- _RECORDS SHOWN_:

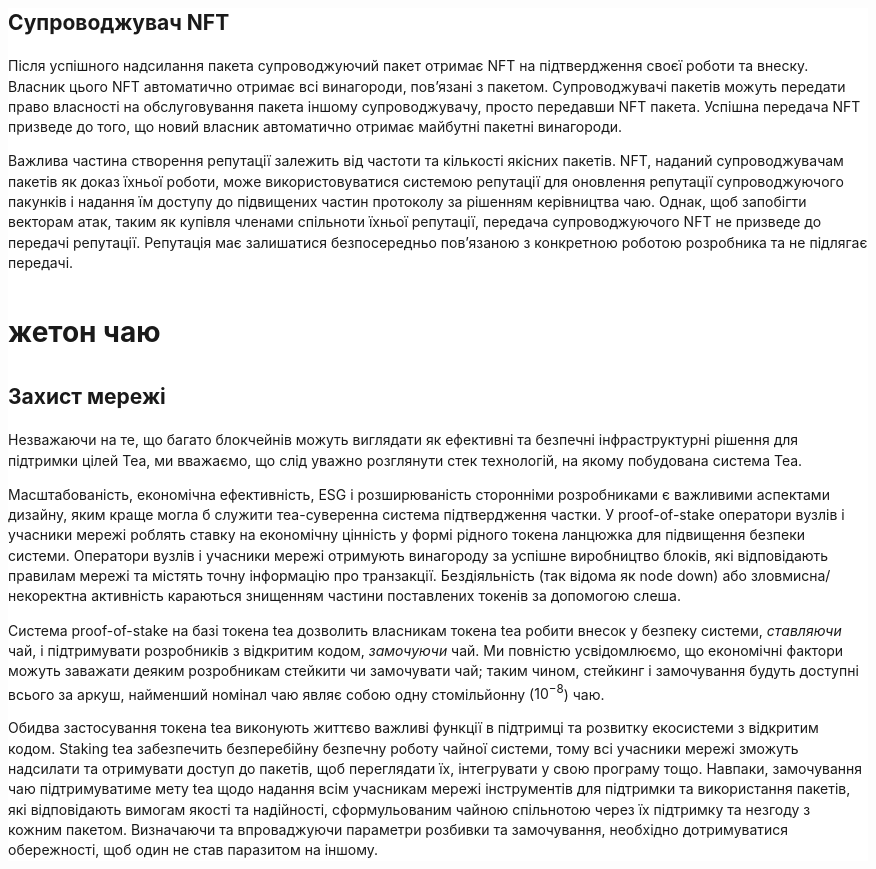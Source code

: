 ## Супроводжувач NFT

Після успішного надсилання пакета супроводжуючий пакет отримає NFT на підтвердження своєї роботи та внеску.
Власник цього NFT автоматично отримає всі винагороди, пов’язані з пакетом.
Супроводжувачі пакетів можуть передати право власності на обслуговування пакета іншому супроводжувачу, просто передавши NFT пакета.
Успішна передача NFT призведе до того, що новий власник автоматично отримає майбутні пакетні винагороди.

Важлива частина створення репутації залежить від частоти та кількості якісних пакетів.
NFT, наданий супроводжувачам пакетів як доказ їхньої роботи, може використовуватися системою репутації для оновлення репутації супроводжуючого пакунків і надання їм доступу до підвищених частин протоколу за рішенням керівництва чаю.
Однак, щоб запобігти векторам атак, таким як купівля членами спільноти їхньої репутації, передача супроводжуючого NFT не призведе до передачі репутації.
Репутація має залишатися безпосередньо пов’язаною з конкретною роботою розробника та не підлягає передачі.

# жетон чаю

## Захист мережі

Незважаючи на те, що багато блокчейнів можуть виглядати як ефективні та безпечні інфраструктурні рішення для підтримки цілей Tea, ми вважаємо, що слід уважно розглянути стек технологій, на якому побудована система Tea.

Масштабованість, економічна ефективність, ESG і розширюваність сторонніми розробниками є важливими аспектами дизайну, яким краще могла б служити теа-суверенна система підтвердження частки.
У proof-of-stake оператори вузлів і учасники мережі роблять ставку на економічну цінність у формі рідного токена ланцюжка для підвищення безпеки системи.
Оператори вузлів і учасники мережі отримують винагороду за успішне виробництво блоків, які відповідають правилам мережі та містять точну інформацію про транзакції.
Бездіяльність (так відома як node down) або зловмисна/некоректна активність караються знищенням частини поставлених токенів за допомогою слеша.

Система proof-of-stake на базі токена tea дозволить власникам токена tea робити внесок у безпеку системи, *ставляючи* чай, і підтримувати розробників з відкритим кодом, *замочуючи* чай.
Ми повністю усвідомлюємо, що економічні фактори можуть заважати деяким розробникам стейкити чи замочувати чай; таким чином, стейкинг і замочування будуть доступні всього за аркуш, найменший номінал чаю являє собою одну стомільйонну ($10^{-8}$) чаю.

Обидва застосування токена tea виконують життєво важливі функції в підтримці та розвитку екосистеми з відкритим кодом.
Staking tea забезпечить безперебійну безпечну роботу чайної системи, тому всі учасники мережі зможуть надсилати та отримувати доступ до пакетів, щоб переглядати їх, інтегрувати у свою програму тощо.
Навпаки, замочування чаю підтримуватиме мету tea щодо надання всім учасникам мережі інструментів для підтримки та використання пакетів, які відповідають вимогам якості та надійності, сформульованим чайною спільнотою через їх підтримку та незгоду з кожним пакетом.
Визначаючи та впроваджуючи параметри розбивки та замочування, необхідно дотримуватися обережності, щоб один не став паразитом на іншому.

- _WHAT YOU WILL DO_:
Look above for the line with "Масштабованість, економічна ефективність, ESG" and the line with "Бездіяльність (так відома". Write out those two lines and all the lines between them, exactly, and no others.

- _YOUR RESPONSE_:
Масштабованість, економічна ефективність, ESG і розширюваність сторонніми розробниками є важливими аспектами дизайну, яким краще могла б служити теа-суверенна система підтвердження частки.
У proof-of-stake оператори вузлів і учасники мережі роблять ставку на економічну цінність у формі рідного токена ланцюжка для підвищення безпеки системи.
Оператори вузлів і учасники мережі отримують винагороду за успішне виробництво блоків, які відповідають правилам мережі та містять точну інформацію про транзакції.
Бездіяльність (так відома як node down) або зловмисна/некоректна активність караються знищенням частини поставлених токенів за допомогою слеша.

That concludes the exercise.